#### DATASET

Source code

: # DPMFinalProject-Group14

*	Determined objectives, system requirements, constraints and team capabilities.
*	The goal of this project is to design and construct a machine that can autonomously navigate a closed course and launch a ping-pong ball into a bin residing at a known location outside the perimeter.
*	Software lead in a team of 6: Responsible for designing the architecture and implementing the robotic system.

########

Take the line that contains "outside the perimeter." and every line after it to the end of the entries above, and reproduce them exactly.

*	The goal of this project is to design and construct a machine that can autonomously navigate a closed course and launch a ping-pong ball into a bin residing at a known location outside the perimeter.
*	Software lead in a team of 6: Responsible for designing the architecture and implementing the robotic system.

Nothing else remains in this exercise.